ACTIVITY =
Which lines of the data contain the string "having"? Copy every one.

[Records from a dataset]
· · ·
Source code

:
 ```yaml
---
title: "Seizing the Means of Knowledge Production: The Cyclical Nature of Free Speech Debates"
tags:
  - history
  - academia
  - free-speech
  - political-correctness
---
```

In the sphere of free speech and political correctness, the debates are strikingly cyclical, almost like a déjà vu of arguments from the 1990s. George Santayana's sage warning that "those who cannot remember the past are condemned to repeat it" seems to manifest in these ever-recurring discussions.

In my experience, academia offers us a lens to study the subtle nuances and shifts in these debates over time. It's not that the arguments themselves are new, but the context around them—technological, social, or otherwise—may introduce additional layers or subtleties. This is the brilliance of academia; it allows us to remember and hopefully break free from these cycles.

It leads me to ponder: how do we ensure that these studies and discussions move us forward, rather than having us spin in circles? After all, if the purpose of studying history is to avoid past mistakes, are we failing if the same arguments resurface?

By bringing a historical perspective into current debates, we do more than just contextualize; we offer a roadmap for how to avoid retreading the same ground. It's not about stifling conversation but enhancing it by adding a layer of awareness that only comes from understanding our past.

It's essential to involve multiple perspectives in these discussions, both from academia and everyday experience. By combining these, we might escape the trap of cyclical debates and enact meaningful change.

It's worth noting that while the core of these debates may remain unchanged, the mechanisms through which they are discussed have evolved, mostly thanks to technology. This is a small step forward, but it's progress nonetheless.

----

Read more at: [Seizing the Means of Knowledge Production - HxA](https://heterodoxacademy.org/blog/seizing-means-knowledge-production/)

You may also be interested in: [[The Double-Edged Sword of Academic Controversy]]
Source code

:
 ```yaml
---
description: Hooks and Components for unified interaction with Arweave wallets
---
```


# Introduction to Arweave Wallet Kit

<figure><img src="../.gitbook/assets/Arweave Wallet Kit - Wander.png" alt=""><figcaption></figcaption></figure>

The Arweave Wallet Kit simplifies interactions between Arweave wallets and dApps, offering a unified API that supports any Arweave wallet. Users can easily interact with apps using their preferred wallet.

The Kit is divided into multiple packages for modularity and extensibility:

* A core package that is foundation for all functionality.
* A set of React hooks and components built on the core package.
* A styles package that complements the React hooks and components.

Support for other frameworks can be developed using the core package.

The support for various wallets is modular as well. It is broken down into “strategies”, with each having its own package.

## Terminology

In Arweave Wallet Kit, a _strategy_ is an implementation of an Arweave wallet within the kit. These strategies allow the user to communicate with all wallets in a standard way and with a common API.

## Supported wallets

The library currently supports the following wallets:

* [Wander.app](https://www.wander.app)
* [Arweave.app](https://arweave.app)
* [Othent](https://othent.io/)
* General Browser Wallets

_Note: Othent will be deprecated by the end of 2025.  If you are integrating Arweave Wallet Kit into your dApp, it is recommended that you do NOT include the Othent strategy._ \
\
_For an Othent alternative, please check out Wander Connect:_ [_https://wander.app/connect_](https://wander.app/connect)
· · ·
WRITTEN RESPONSE =
It leads me to ponder: how do we ensure that these studies and discussions move us forward, rather than having us spin in circles? After all, if the purpose of studying history is to avoid past mistakes, are we failing if the same arguments resurface?
The support for various wallets is modular as well. It is broken down into “strategies”, with each having its own package.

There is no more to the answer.